**Exercise aim**:
Scan the records that follow, and whenever a line has the word "square", copy it.

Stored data
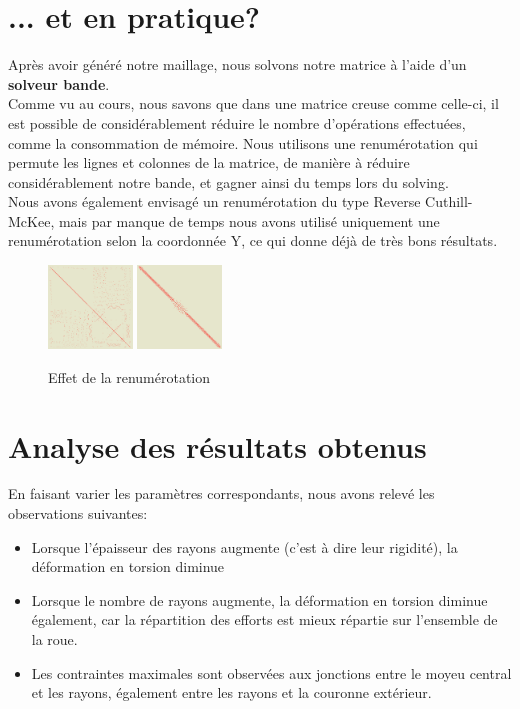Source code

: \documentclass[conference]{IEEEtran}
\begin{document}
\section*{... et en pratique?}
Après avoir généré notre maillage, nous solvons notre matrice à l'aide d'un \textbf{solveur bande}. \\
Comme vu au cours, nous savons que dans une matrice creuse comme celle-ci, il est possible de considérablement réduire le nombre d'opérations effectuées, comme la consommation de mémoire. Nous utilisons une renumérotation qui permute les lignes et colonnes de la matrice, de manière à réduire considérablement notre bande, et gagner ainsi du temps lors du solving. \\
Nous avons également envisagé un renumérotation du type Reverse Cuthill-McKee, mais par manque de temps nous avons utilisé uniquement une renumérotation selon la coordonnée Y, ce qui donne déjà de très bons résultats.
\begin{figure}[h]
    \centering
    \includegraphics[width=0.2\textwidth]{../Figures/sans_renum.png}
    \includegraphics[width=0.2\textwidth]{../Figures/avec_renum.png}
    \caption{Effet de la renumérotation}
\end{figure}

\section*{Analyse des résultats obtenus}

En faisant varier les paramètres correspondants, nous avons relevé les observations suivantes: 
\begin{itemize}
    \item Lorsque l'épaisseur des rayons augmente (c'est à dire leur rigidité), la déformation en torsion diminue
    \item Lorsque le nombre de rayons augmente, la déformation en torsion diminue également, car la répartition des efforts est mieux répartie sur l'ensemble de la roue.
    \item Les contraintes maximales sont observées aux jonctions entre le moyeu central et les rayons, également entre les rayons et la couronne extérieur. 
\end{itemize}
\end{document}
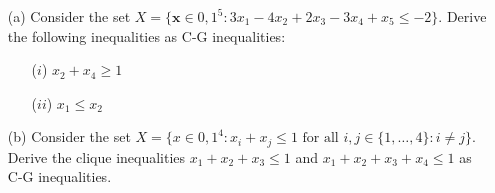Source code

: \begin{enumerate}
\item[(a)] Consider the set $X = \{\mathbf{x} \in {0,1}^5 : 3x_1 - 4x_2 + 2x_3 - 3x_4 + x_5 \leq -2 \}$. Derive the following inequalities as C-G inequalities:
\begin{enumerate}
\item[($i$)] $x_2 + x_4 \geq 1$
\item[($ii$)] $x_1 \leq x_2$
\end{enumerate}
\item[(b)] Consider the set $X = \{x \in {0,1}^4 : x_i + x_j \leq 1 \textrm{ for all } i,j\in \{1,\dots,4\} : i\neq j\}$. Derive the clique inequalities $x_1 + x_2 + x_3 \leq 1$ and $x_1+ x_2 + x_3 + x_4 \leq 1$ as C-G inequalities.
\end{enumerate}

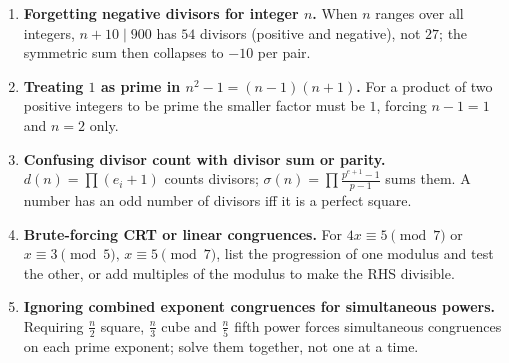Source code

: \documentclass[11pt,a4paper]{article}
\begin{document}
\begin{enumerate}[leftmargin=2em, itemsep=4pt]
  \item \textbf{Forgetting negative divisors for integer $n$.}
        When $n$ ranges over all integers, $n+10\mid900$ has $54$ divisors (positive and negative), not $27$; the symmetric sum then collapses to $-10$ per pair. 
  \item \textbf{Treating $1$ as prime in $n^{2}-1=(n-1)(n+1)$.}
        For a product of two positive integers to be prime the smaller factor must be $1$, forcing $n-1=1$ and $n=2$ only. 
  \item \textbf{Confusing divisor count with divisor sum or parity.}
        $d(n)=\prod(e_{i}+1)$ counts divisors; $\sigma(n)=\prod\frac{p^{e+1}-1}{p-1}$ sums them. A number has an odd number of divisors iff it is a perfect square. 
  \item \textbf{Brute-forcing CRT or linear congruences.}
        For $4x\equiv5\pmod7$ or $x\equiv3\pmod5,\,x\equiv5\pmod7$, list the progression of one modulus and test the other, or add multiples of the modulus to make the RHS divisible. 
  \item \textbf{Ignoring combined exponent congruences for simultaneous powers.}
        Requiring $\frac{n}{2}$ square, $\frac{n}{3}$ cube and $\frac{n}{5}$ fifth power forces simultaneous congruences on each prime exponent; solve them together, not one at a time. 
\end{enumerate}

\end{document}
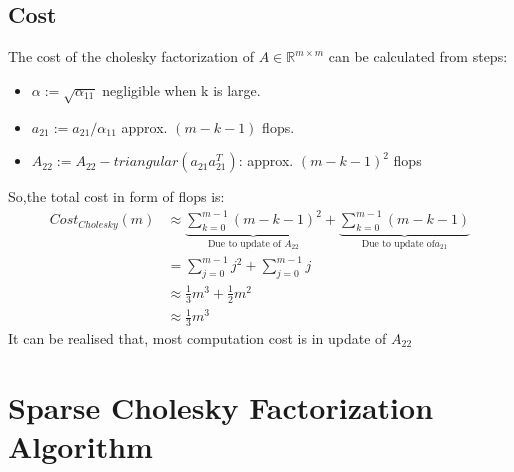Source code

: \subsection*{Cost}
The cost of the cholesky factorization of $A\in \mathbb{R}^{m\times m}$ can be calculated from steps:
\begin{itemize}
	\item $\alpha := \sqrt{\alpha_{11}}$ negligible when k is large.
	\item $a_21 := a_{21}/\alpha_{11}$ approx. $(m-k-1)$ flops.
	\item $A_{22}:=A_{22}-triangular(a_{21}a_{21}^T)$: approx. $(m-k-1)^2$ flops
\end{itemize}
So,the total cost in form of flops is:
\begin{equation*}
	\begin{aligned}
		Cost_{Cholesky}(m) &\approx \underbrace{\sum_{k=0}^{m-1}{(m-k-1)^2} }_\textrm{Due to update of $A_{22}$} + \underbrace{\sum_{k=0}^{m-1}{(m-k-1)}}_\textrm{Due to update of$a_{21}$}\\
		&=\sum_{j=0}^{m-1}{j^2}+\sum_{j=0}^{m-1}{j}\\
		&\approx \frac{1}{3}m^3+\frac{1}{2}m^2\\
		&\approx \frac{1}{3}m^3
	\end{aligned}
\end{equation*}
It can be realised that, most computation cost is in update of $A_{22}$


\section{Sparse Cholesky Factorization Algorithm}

**Answer box**:
        $d(n)=\prod(e_{i}+1)$ counts divisors; $\sigma(n)=\prod\frac{p^{e+1}-1}{p-1}$ sums them. A number has an odd number of divisors iff it is a perfect square. 
        Requiring $\frac{n}{2}$ square, $\frac{n}{3}$ cube and $\frac{n}{5}$ fifth power forces simultaneous congruences on each prime exponent; solve them together, not one at a time. 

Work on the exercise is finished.